His arsenal is now estimated to include 40-50 nuclear bombs and various delivery systems, including solid-fuel missiles designed to beat missile-defence systems, and developmental ICBMs potentially capable of reaching the US mainland.
Last month, Pyongyang warned Washington of a possible “Christmas gift” after Kim gave the United States until the end of the year to propose new concessions in talks over his country’s nuclear arsenal.
Mr Trump told reporters aboard Air Force One as he returned to Washington after a two-week stay in Florida: “I don’t think he’d break his word to me, but maybe he will.”
The New York billionaire – who in 2018 became the first sitting US president to meet with a North Korean leader – said after Kim’s comments that the North Korean leader had signed a denuclearisation contract and Trump thought Kim was a “man of his word.”

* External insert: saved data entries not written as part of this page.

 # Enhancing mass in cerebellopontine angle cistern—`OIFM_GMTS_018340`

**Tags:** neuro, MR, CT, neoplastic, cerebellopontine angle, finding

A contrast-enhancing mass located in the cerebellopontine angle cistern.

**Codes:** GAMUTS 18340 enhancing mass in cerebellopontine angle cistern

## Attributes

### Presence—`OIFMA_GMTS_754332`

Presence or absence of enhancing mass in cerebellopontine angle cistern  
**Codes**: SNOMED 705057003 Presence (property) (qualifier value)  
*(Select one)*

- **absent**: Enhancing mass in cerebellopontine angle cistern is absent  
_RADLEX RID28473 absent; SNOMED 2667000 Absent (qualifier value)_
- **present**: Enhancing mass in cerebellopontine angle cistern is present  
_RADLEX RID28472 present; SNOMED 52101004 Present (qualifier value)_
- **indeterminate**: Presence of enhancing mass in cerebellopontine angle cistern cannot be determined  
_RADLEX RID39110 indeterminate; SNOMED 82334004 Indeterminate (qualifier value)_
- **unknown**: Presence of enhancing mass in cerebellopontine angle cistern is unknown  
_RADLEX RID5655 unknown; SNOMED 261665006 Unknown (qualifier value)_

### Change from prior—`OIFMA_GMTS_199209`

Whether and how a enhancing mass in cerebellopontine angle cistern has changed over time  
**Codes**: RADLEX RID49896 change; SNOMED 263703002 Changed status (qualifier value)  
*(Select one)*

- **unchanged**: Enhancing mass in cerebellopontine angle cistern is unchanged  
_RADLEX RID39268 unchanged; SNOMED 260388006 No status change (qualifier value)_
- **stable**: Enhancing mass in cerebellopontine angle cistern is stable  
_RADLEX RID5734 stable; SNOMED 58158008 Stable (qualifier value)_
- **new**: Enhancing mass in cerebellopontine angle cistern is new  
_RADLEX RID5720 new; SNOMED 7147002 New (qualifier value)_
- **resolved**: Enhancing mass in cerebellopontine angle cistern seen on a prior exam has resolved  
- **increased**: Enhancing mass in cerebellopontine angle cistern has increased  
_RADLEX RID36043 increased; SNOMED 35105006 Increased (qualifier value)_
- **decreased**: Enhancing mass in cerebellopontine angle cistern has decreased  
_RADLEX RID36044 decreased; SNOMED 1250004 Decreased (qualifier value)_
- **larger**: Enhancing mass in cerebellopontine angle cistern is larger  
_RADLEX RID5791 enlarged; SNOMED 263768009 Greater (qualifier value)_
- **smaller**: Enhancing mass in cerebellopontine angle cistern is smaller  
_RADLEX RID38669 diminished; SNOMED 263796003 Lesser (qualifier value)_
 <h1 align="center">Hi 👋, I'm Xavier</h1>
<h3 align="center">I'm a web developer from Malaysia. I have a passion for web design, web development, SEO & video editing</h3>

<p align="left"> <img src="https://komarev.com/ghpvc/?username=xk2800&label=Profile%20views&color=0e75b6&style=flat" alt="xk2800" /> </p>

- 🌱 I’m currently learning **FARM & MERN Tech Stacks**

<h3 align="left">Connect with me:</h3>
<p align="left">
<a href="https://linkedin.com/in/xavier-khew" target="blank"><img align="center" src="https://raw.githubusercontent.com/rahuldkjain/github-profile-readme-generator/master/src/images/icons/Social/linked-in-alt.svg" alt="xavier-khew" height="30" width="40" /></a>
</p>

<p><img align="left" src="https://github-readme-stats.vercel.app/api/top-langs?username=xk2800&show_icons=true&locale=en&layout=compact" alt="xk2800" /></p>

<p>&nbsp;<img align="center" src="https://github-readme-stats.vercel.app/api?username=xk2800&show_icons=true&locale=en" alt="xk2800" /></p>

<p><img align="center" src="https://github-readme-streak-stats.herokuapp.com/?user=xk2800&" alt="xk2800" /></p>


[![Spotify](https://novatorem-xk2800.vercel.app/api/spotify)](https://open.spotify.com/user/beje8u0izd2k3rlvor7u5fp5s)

Speaking with reporters last week, Chairman of the Joint Chiefs of Staff General Mark Milley said the alert status of American forces was at a sufficient level to respond to anything that happens and military defensive capabilities were adequate to defend the United States.
On Thursday, US Defense Secretary Mark Esper said the United States was ready to use force against North Korea if necessary.
However, he still regarded a political agreement on denuclearisation as the best path forward.
In an interview with Fox News, Mr Esper said: “We would urge restraint by Kim Jong Un.”